- EXERCISE MATERIALS -
■ ■ ■ ■ ■ ■ ■
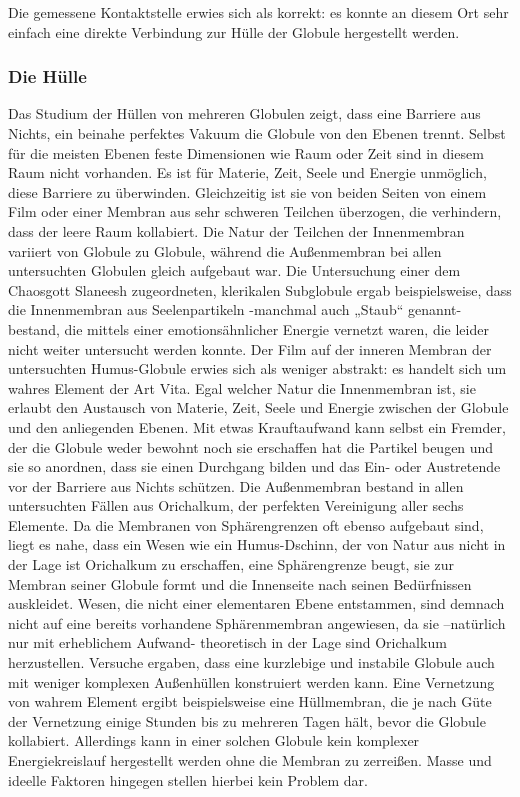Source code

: \documentclass[a5paper,8pt]{book}
\begin{document}
Die gemessene Kontaktstelle erwies sich als korrekt: es konnte an diesem Ort sehr einfach eine direkte Verbindung zur Hülle 
der Globule hergestellt werden.

\subsubsection{Die Hülle}
Das Studium der Hüllen von mehreren Globulen zeigt, dass eine Barriere aus Nichts, ein beinahe perfektes Vakuum die Globule 
von den Ebenen trennt. Selbst für die meisten Ebenen feste Dimensionen wie Raum oder Zeit sind in diesem Raum nicht 
vorhanden. Es ist für Materie, Zeit, Seele und Energie unmöglich, diese Barriere zu überwinden. Gleichzeitig ist sie von 
beiden Seiten von einem Film oder einer Membran aus sehr schweren Teilchen überzogen, die verhindern, dass der leere Raum 
kollabiert. Die Natur der Teilchen der Innenmembran variiert von Globule zu Globule, während die Außenmembran bei allen 
untersuchten Globulen gleich aufgebaut war. 
Die Untersuchung einer dem Chaosgott Slaneesh zugeordneten, klerikalen Subglobule ergab beispielsweise, dass die 
Innenmembran aus Seelenpartikeln -manchmal auch „Staub“ genannt- bestand, die mittels einer emotionsähnlicher Energie 
vernetzt waren, die leider nicht weiter untersucht werden konnte. 
Der Film auf der inneren Membran der untersuchten Humus-Globule erwies sich als weniger abstrakt: es handelt sich um wahres 
Element der Art Vita. 
Egal welcher Natur die Innenmembran ist, sie erlaubt den Austausch von Materie, Zeit, Seele und Energie zwischen der Globule 
und den anliegenden Ebenen. Mit etwas Krauftaufwand kann selbst ein Fremder, der die Globule weder bewohnt noch sie erschaffen 
hat die Partikel beugen und sie so anordnen, dass sie einen Durchgang bilden und das Ein- oder Austretende vor der Barriere 
aus Nichts schützen. 
Die Außenmembran bestand in allen untersuchten Fällen aus Orichalkum, der perfekten Vereinigung aller sechs Elemente. Da die 
Membranen von Sphärengrenzen oft ebenso aufgebaut sind, liegt es nahe, dass ein Wesen wie ein Humus-Dschinn, der von Natur 
aus nicht in der Lage ist Orichalkum zu erschaffen, eine Sphärengrenze beugt, sie zur Membran seiner Globule formt und die 
Innenseite nach seinen Bedürfnissen auskleidet. Wesen, die nicht einer elementaren Ebene entstammen, sind demnach nicht auf 
eine bereits vorhandene Sphärenmembran angewiesen, da sie –natürlich nur mit erheblichem Aufwand- theoretisch in der Lage 
sind Orichalkum herzustellen.
Versuche ergaben, dass eine kurzlebige und instabile Globule auch mit weniger komplexen Außenhüllen konstruiert werden kann. 
Eine Vernetzung von wahrem Element ergibt beispielsweise eine Hüllmembran, die je nach Güte der Vernetzung einige Stunden 
bis zu mehreren Tagen hält, bevor die Globule kollabiert. Allerdings kann in einer solchen Globule kein komplexer 
Energiekreislauf hergestellt werden ohne die Membran zu zerreißen. Masse und ideelle Faktoren hingegen stellen hierbei kein Problem dar. 
\end{document}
■ ■ ■ ■ ■ ■ ■
- TASK DIRECTIONS -
Going back over the entries above, copy word for word every line from the one that has "Der Film auf" on through the one that has "Egal welcher Natur".

- REPLY TO THE TASK -
Der Film auf der inneren Membran der untersuchten Humus-Globule erwies sich als weniger abstrakt: es handelt sich um wahres 
Element der Art Vita. 
Egal welcher Natur die Innenmembran ist, sie erlaubt den Austausch von Materie, Zeit, Seele und Energie zwischen der Globule 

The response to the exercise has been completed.